For Arizona State, playing another football game might be the real victory
As his team finally reconvened on the field last week, his program at last able to shift its focus back toward football, Arizona State coach Herm Edwards had a question for his players.
“Where,” he said, “do you go from here?”
In a normal season, that type of remark is usually reserved for heartbreaking defeats and frustrating losing streaks, a call to action in the face of adversity.
But this is no normal season — for Arizona State perhaps more than any other program in college football. The Sun Devils haven’t played a game in almost a month. They’re hopeful they can take the field for only the second time all year on Saturday against UCLA in Tempe, Ariz.

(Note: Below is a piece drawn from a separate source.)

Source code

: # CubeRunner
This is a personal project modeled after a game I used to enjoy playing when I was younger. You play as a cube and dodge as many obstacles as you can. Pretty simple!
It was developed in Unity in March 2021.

They’re long past the point of being able to save a campaign once brimming with expectation. All they can do now is salvage what remains of a schedule decimated by a COVID-19 outbreak within the team.

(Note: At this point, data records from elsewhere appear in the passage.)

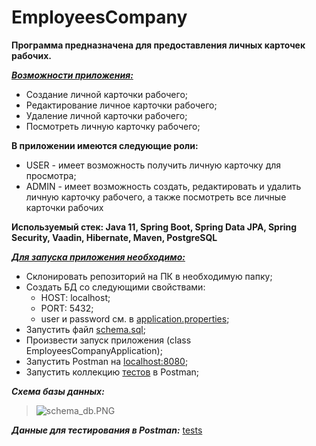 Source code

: # EmployeesCompany

**Программа предназначена для предоставления личных карточек рабочих.**

<u>***Возможности приложения:***</u>

- Создание личной карточки рабочего;
- Редактирование личное карточки рабочего;
- Удаление личной карточки рабочего;
- Посмотреть личную карточку рабочего;

**В приложении имеются следующие роли:**

- USER - имеет возможность получить личную карточку для просмотра;
- ADMIN - имеет возможность создать, редактировать и удалить личную карточку рабочего,
  а также посмотреть все личные карточки рабочих

**Используемый стек: Java 11, Spring Boot, Spring Data JPA, Spring Security, Vaadin, Hibernate, Maven, PostgreSQL**

<u>***Для запуска приложения необходимо:***</u>

- Склонировать репозиторий на ПК в необходимую папку;
- Создать БД со следующими свойствами:
    - HOST: localhost;
    - PORT: 5432;
    - user и password см. в
      [application.properties](
      https://github.com/mikhailovPI/EmployeesCompany/blob/master/src/main/resources/application.properties);
- Запустить файл
  [schema.sql](https://github.com/mikhailovPI/EmployeesCompany/blob/master/src/main/resources/schema.sqls);
- Произвести запуск приложения (class EmployeesCompanyApplication);
- Запустить Postman на [localhost:8080](http://localhost:8080);
- Запустить коллекцию
  [тестов](
  https://github.com/mikhailovPI/EmployeesCompany/blob/master/info/EmployeeCompany.postman_collection.json)
  в Postman;

***Схема базы данных:***
> ![schema_db.PNG](EmployeesCompany\info\schema_db.PNG)
>
***Данные для тестирования в Postman:***
[tests](https://github.com/mikhailovPI/EmployeesCompany/blob/master/info/EmployeeCompany.postman_collection.json)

The UCLA linemen are now just as willing as position coach Justin Frye to verbalize their displeasure. But no one is taking anything personally.
“It’s a shame,” Edwards said Monday, at the start of Arizona State’s first relatively normal week of practice since playing its first and, so far, only game of the season at USC on Nov. 7.
“We went almost eight months [without an outbreak during the offseason] and we were doing a pretty good job and then it affected us. We’re glad we’re past that, now we can turn the page and would like to continue to play football games.”
The Sun Devils entered an already delayed season with their sights set on a Pac-12 title, picked to finish second in the preseason media poll in the Pac-12 South. In their opener at the Coliseum, they were leading USC by 13 points late in the fourth quarter on national TV.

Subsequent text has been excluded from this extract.